**Task brief**
Would you copy the records below, exactly and only from their first line through the line containing "Simple Poll doesn't", without any pictures?

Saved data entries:

┄┄┄┄┄┄┄┄┄┄

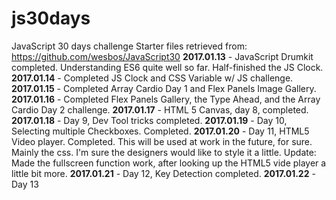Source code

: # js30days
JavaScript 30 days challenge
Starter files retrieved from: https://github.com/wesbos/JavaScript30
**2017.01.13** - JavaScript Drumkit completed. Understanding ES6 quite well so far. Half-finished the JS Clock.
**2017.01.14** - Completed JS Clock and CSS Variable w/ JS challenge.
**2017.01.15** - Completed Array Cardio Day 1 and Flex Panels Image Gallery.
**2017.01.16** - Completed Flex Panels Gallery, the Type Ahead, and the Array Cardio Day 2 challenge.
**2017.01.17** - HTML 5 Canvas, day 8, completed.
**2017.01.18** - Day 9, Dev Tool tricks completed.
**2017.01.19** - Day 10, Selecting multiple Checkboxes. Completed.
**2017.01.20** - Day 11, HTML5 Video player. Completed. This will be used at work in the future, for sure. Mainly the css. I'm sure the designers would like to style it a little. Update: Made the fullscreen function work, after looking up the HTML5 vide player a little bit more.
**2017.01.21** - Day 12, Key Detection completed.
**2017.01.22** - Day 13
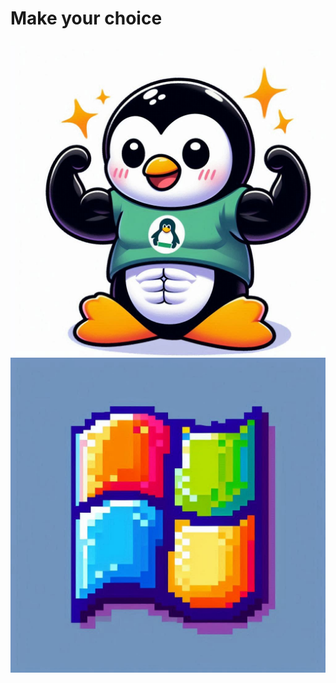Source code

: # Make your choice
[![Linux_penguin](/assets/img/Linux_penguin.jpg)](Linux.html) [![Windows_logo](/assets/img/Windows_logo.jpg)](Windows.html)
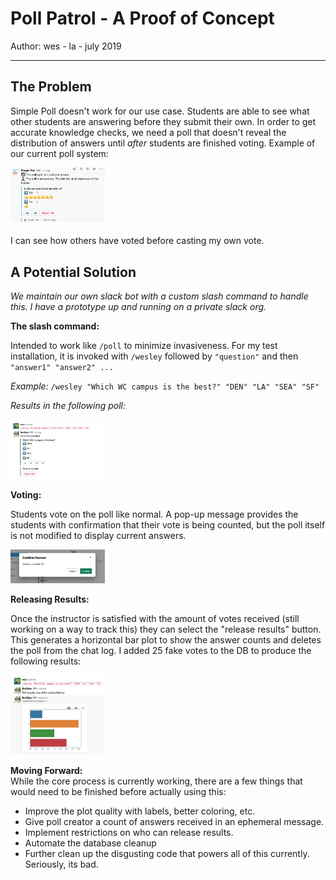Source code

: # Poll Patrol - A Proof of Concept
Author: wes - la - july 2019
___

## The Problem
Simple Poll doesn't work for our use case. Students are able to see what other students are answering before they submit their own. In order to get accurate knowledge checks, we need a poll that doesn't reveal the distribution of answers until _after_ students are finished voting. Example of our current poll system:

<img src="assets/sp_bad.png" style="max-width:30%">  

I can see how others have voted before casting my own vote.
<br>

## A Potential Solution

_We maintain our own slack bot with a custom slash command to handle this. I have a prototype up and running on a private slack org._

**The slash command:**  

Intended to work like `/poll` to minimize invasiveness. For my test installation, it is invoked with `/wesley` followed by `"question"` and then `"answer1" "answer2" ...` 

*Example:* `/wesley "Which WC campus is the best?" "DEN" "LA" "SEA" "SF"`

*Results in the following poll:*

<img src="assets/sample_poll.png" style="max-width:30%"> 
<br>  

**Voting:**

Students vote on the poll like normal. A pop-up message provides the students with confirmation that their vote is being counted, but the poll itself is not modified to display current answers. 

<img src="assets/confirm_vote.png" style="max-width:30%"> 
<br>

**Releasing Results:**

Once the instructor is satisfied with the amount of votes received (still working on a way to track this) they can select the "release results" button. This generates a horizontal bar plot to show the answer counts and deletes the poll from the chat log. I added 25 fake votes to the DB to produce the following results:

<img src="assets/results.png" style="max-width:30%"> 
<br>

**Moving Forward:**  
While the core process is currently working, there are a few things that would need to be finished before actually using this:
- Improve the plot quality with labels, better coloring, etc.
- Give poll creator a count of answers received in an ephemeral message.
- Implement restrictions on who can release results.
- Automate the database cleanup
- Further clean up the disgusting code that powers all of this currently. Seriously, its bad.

┄┄┄┄┄┄┄┄┄┄

**Response to the exercise**
Source code

: # js30days
JavaScript 30 days challenge
Starter files retrieved from: https://github.com/wesbos/JavaScript30
**2017.01.13** - JavaScript Drumkit completed. Understanding ES6 quite well so far. Half-finished the JS Clock.
**2017.01.14** - Completed JS Clock and CSS Variable w/ JS challenge.
**2017.01.15** - Completed Array Cardio Day 1 and Flex Panels Image Gallery.
**2017.01.16** - Completed Flex Panels Gallery, the Type Ahead, and the Array Cardio Day 2 challenge.
**2017.01.17** - HTML 5 Canvas, day 8, completed.
**2017.01.18** - Day 9, Dev Tool tricks completed.
**2017.01.19** - Day 10, Selecting multiple Checkboxes. Completed.
**2017.01.20** - Day 11, HTML5 Video player. Completed. This will be used at work in the future, for sure. Mainly the css. I'm sure the designers would like to style it a little. Update: Made the fullscreen function work, after looking up the HTML5 vide player a little bit more.
**2017.01.21** - Day 12, Key Detection completed.
**2017.01.22** - Day 13
Source code

: # Make your choice
[![Linux_penguin](/assets/img/Linux_penguin.jpg)](Linux.html) [![Windows_logo](/assets/img/Windows_logo.jpg)](Windows.html)
Source code

: # Poll Patrol - A Proof of Concept
Author: wes - la - july 2019
___

## The Problem
Simple Poll doesn't work for our use case. Students are able to see what other students are answering before they submit their own. In order to get accurate knowledge checks, we need a poll that doesn't reveal the distribution of answers until _after_ students are finished voting. Example of our current poll system:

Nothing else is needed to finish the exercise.